Niespełna godzinę temu pisaliśmy o tym, że bielscy strażacy w jednym momencie wyjechali do wypadku w Wygonowie (gm. Boćki) i pożaru w Koszelach. O szczegóły obu darzeń nie mogliśmy dopytać, bo strażacy byli zajęci akcją.
CZYTAJ WIĘCEJ:
Straż pożarna Bielsk Podlaski. Mamy pożar w Koszelach i wypadek w Wygonowie
Gdy zadzwoniliśmy po kilkudziesięciu minutach, okazało się, że do tych dwóch zdarzeń doszło trzecie - kolejny pożar, tym razem w Brześciance koło Łubina Kościelnego.
A tak to wyglądało chronologicznie:
Godz 14.37 - Wezwanie do wypadku w Wygonowie. Okazało się, że kierowca stracił panowanie nad kierownicą i auto osobowe wypadło z jezdni. Przybyli na miejsce strażacy zabezpieczyli miejsce zdarzenia, udzielili kwalifikowanej pierwszej pomocy osobie poszkodowanej, odłączyli też akumulator od auta. Na szczęście okazało się, że poszkodowany nie wymaga transportu do szpitala. W akcji brały udział dwie jednostki strażaków z bielska oraz OSP Andryjanki i OSP Wygonowo. Do tego policja i pogotowie.
Godz. 14.55 - Strażacy jeszcze nie wrócili z pierwszej akcji, a już dostali zgłoszenie o pożarze w Koszelach. Paliła się sadza w kominie. Ogień nie zdarzył wydobyć się z przewodów kominowych. Skończyło się na przewietrzeniu pomieszczeń. Strażacy sprawdzili, czy nie ma zagrożenia rozprzestrzenienia się pożaru oraz czy w domu nie występuje groźne stężenie tlenku węgla, czyli czadu. W akcji brała udział jedna jednostka ratowniczo-gaśnicza z Bielska oraz OSP Orla.

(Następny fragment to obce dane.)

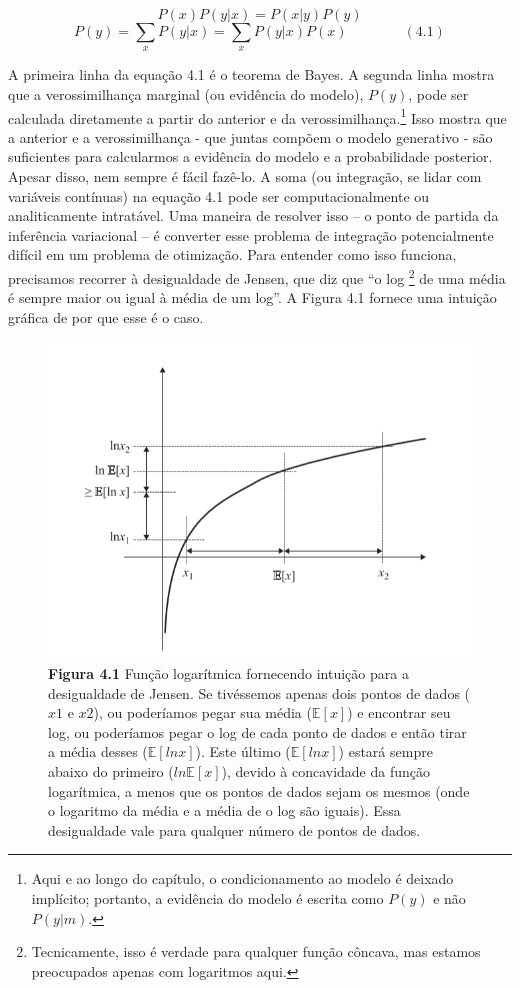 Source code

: \documentclass[
  12pt,
]{book}
\begin{document}
\[P(x)P(y|x) = P(x|y)P(y)\]
\[ P(y) = \sum_x P(y|x) = \sum_x P(y|x)P(x) \qquad\qquad (4.1)\]

A primeira linha da equação 4.1 é o teorema de Bayes. A segunda linha
mostra que a verossimilhança marginal (ou evidência do modelo), \(P(y)\),
pode ser calculada diretamente a partir do anterior e da
verossimilhança.\footnote{Aqui e ao longo do capítulo, o condicionamento ao modelo é deixado
  implícito; portanto, a evidência do modelo é escrita como \(P(y)\) e
  não \(P(y|m)\).} Isso mostra que a anterior e a verossimilhança -
que juntas compõem o modelo generativo - são suficientes para
calcularmos a evidência do modelo e a probabilidade posterior. Apesar
disso, nem sempre é fácil fazê-lo. A soma (ou integração, se lidar com
variáveis contínuas) na equação 4.1 pode ser computacionalmente ou
analiticamente intratável. Uma maneira de resolver isso -- o ponto de
partida da inferência variacional -- é converter esse problema de
integração potencialmente difícil em um problema de otimização. Para
entender como isso funciona, precisamos recorrer à desigualdade de
Jensen, que diz que ``o log \footnote{Tecnicamente, isso é verdade para qualquer função côncava, mas
  estamos preocupados apenas com logaritmos aqui.} de uma média é sempre maior ou igual à
média de um log''. A Figura 4.1 fornece uma intuição gráfica de por que
esse é o caso.

\begin{figure}
\centering
\includegraphics{images/Figura_4_1.png}
\caption{\textbf{Figura 4.1} Função logarítmica fornecendo intuição para a
desigualdade de Jensen. Se tivéssemos apenas dois pontos de dados (\(x1\)
e \(x2\)), ou poderíamos pegar sua média (\(\mathbb E[x]\)) e encontrar seu
log, ou poderíamos pegar o log de cada ponto de dados e então tirar a
média desses (\(\mathbb {E}[ln x]\)). Este último (\(\mathbb{E}[ln x]\))
estará sempre abaixo do primeiro (\(ln \mathbb{E}[x]\)), devido à
concavidade da função logarítmica, a menos que os pontos de dados sejam
os mesmos (onde o logaritmo da média e a média de o log são iguais).
Essa desigualdade vale para qualquer número de pontos de
dados.}
\end{figure}
\end{document}
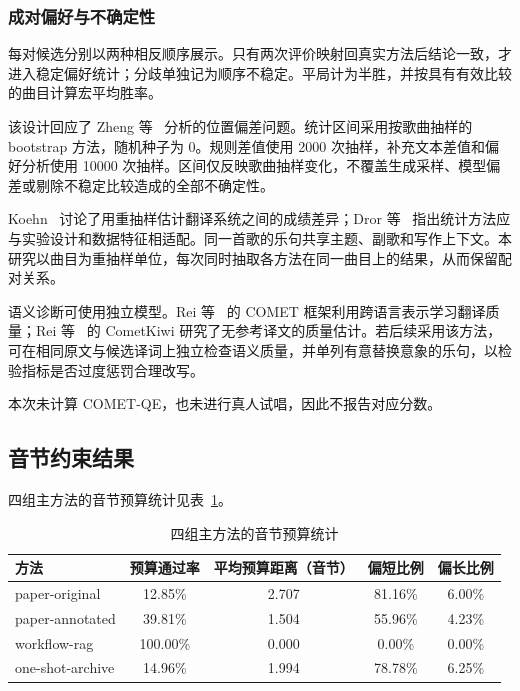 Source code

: \documentclass[12pt, a4paper]{ctexart}
\numberwithin{table}{section}
\numberwithin{figure}{section}
\begin{document}
\subsubsection{成对偏好与不确定性}
每对候选分别以两种相反顺序展示。只有两次评价映射回真实方法后结论一致，才进入稳定偏好统计；分歧单独记为顺序不稳定。平局计为半胜，并按具有有效比较的曲目计算宏平均胜率。

该设计回应了 Zheng 等~\cite{zheng-etal-2023-judging} 分析的位置偏差问题。统计区间采用按歌曲抽样的 bootstrap 方法，随机种子为 0。规则差值使用 2000 次抽样，补充文本差值和偏好分析使用 10000 次抽样。区间仅反映歌曲抽样变化，不覆盖生成采样、模型偏差或剔除不稳定比较造成的全部不确定性。

Koehn~\cite{koehn-2004-statistical} 讨论了用重抽样估计翻译系统之间的成绩差异；Dror 等~\cite{dror-etal-2018-hitchhikers} 指出统计方法应与实验设计和数据特征相适配。同一首歌的乐句共享主题、副歌和写作上下文。本研究以曲目为重抽样单位，每次同时抽取各方法在同一曲目上的结果，从而保留配对关系。

语义诊断可使用独立模型。Rei 等~\cite{rei-etal-2020-comet} 的 COMET 框架利用跨语言表示学习翻译质量；Rei 等~\cite{rei-etal-2022-cometkiwi} 的 CometKiwi 研究了无参考译文的质量估计。若后续采用该方法，可在相同原文与候选译词上独立检查语义质量，并单列有意替换意象的乐句，以检验指标是否过度惩罚合理改写。

本次未计算 COMET-QE，也未进行真人试唱，因此不报告对应分数。

\subsection{音节约束结果}
四组主方法的音节预算统计见表~\ref{tab:budget}。
\begin{table}[htbp]
  \centering
  \caption{四组主方法的音节预算统计}
  \label{tab:budget}
  \begin{tabular}{lcccc}
    \toprule
    方法 & 预算通过率 & 平均预算距离（音节） & 偏短比例 & 偏长比例 \\
    \midrule
    paper-original   & 12.85\%  & 2.707 & 81.16\% & 6.00\% \\
    paper-annotated  & 39.81\%  & 1.504 & 55.96\% & 4.23\% \\
    workflow-rag     & 100.00\% & 0.000 & 0.00\%  & 0.00\% \\
    one-shot-archive & 14.96\%  & 1.994 & 78.78\% & 6.25\% \\
    \bottomrule
  \end{tabular}
\end{table}
\end{document}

Godz. 15.10 - Zanim poprzednie akcje się skończyły, dyżurny bielskich strażaków otrzymał kolejne zgłoszenie o pożarze. Tym razem w miejscowości Brześcianka koło Łubina Kościelnego. Gdy pisaliśmy ten artykuł, strażacy jeszcze dogaszali belkę, na którą przeszedł ogień z komina. Także w tym wypadku pożar nie zdążył zrobić większych szkód. Strażacy dokładnie sprawdzili wszystkie miejsca, w których mogły rozwinąć się płomienie, wygasili tlące się elementy, przewietrzyli pomieszczenia oraz sprawdzili stężenie czadu. W akcji brały udział jedna jednostka ratowniczo-gaśnicza z Bielska, OSP Łubin Kościelny oraz OSP Augustowo.